Collected data:
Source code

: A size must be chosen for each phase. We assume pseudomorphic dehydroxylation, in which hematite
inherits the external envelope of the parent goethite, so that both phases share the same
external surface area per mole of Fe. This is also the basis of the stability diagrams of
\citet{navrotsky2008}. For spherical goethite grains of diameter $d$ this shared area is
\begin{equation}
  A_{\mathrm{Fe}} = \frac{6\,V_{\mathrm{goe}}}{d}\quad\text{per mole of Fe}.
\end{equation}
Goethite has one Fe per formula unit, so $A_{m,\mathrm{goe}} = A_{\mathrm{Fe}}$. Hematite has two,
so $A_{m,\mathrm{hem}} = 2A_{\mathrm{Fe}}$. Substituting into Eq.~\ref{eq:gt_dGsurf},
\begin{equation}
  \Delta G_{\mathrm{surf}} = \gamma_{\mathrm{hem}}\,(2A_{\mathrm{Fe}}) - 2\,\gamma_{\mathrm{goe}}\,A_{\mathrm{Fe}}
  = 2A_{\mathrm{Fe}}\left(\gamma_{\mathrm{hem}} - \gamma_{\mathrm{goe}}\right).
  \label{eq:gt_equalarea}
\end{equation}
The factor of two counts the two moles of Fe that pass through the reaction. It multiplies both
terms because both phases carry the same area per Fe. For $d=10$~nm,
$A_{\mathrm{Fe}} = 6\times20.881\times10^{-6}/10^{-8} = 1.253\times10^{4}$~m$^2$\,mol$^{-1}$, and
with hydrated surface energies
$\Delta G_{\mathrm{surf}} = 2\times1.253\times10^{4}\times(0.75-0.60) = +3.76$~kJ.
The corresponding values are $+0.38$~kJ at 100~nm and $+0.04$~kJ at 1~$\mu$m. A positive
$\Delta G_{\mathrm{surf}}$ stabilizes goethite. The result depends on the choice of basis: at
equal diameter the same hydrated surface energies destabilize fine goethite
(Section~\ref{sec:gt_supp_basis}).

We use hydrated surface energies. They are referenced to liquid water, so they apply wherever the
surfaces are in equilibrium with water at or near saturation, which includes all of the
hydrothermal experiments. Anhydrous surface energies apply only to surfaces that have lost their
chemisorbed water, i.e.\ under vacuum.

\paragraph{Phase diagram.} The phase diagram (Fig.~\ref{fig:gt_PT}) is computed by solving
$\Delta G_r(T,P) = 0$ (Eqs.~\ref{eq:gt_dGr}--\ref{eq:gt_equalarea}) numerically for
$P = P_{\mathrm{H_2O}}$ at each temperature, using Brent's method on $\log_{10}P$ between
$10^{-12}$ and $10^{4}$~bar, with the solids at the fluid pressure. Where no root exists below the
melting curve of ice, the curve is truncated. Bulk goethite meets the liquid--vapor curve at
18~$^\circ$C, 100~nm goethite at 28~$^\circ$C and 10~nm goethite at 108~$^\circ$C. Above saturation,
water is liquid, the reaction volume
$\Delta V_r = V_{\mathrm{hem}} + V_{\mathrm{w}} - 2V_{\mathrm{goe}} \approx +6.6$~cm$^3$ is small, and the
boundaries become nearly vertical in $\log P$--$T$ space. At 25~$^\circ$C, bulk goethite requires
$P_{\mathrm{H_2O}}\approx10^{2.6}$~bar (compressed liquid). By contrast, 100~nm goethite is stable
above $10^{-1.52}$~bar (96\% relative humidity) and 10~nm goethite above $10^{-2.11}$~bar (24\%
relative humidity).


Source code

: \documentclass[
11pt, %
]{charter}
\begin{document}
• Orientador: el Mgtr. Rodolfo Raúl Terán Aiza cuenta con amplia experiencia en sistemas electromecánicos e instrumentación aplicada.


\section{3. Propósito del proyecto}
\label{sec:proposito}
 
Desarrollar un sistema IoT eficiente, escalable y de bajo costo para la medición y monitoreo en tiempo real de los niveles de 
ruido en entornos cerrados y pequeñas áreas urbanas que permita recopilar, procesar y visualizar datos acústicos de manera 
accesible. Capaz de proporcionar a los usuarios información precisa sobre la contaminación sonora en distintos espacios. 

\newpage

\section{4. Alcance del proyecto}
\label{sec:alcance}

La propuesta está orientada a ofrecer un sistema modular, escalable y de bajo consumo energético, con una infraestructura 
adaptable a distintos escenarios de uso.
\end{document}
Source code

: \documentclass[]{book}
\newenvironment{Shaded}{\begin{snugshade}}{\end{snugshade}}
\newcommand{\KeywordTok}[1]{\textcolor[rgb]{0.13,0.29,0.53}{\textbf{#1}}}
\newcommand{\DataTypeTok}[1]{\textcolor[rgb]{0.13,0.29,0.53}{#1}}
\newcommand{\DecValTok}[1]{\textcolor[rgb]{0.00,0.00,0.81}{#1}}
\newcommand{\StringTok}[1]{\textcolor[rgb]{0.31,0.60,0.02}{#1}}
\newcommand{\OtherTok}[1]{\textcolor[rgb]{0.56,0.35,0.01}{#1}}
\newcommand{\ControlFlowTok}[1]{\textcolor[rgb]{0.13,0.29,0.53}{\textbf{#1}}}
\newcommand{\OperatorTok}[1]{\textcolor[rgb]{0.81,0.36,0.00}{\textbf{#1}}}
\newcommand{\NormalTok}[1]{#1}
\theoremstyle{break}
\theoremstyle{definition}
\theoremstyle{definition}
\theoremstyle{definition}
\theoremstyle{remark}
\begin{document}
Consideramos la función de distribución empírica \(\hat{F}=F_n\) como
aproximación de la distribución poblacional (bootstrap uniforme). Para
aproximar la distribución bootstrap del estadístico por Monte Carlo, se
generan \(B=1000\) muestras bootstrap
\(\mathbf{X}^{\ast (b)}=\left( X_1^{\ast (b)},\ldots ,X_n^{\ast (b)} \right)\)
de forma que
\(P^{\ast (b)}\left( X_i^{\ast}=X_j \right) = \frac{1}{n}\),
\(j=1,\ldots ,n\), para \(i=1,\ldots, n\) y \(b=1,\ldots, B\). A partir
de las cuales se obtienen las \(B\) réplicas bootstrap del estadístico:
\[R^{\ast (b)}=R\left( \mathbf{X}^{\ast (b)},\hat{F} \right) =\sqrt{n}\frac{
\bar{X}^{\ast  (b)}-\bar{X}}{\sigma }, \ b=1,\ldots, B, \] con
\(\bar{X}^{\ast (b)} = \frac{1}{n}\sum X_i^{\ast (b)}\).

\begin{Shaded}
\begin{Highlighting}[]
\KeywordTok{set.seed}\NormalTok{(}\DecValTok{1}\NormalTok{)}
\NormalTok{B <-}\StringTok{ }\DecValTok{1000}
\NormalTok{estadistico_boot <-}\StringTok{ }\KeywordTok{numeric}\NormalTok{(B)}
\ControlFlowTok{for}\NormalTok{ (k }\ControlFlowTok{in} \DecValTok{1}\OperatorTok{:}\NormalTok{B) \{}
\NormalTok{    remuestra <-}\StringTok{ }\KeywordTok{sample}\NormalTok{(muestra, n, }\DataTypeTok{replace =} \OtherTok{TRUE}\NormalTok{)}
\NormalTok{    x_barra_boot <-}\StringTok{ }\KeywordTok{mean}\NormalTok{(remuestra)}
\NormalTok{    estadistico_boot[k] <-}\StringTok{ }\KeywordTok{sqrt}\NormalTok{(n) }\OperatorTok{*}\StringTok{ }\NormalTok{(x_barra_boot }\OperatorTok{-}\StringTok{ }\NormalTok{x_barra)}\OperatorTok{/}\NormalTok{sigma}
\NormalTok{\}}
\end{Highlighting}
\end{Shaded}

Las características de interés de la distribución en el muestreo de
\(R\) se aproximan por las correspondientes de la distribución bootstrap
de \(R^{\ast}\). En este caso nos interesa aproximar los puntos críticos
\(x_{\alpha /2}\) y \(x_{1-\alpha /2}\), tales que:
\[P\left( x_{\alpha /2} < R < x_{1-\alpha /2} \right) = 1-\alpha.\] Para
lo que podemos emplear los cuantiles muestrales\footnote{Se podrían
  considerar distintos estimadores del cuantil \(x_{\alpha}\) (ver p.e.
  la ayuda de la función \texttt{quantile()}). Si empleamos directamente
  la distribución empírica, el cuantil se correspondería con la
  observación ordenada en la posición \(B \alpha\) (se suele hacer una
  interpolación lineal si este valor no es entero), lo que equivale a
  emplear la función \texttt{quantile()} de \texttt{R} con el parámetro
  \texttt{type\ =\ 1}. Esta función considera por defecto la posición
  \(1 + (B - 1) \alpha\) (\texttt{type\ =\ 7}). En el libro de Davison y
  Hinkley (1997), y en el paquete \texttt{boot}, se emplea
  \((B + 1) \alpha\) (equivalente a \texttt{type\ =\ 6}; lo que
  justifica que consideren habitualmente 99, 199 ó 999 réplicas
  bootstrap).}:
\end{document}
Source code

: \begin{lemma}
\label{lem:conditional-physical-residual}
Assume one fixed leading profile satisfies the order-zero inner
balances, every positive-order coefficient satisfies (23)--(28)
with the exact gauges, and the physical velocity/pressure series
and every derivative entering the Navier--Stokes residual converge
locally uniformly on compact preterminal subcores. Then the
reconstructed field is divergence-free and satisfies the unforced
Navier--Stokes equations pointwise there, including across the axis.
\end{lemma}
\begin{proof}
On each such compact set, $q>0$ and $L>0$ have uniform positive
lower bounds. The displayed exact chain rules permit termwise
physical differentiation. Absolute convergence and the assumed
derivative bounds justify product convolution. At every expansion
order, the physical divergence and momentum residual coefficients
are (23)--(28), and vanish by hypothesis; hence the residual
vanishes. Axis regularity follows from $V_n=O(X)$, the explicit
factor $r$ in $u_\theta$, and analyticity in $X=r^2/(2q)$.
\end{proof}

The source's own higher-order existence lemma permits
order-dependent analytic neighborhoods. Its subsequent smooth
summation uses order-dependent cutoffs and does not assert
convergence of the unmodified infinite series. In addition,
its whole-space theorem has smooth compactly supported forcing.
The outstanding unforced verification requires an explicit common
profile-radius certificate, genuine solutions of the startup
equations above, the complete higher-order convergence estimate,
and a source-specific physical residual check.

### Task to carry out
What you return must be the lines above that run from the line with "lo que podemos" to the line with "emplear la función", inclusive, each copied exactly.

### Expected answer
lo que podemos emplear los cuantiles muestrales\footnote{Se podrían
  considerar distintos estimadores del cuantil \(x_{\alpha}\) (ver p.e.
  la ayuda de la función \texttt{quantile()}). Si empleamos directamente
  la distribución empírica, el cuantil se correspondería con la
  observación ordenada en la posición \(B \alpha\) (se suele hacer una
  interpolación lineal si este valor no es entero), lo que equivale a
  emplear la función \texttt{quantile()} de \texttt{R} con el parámetro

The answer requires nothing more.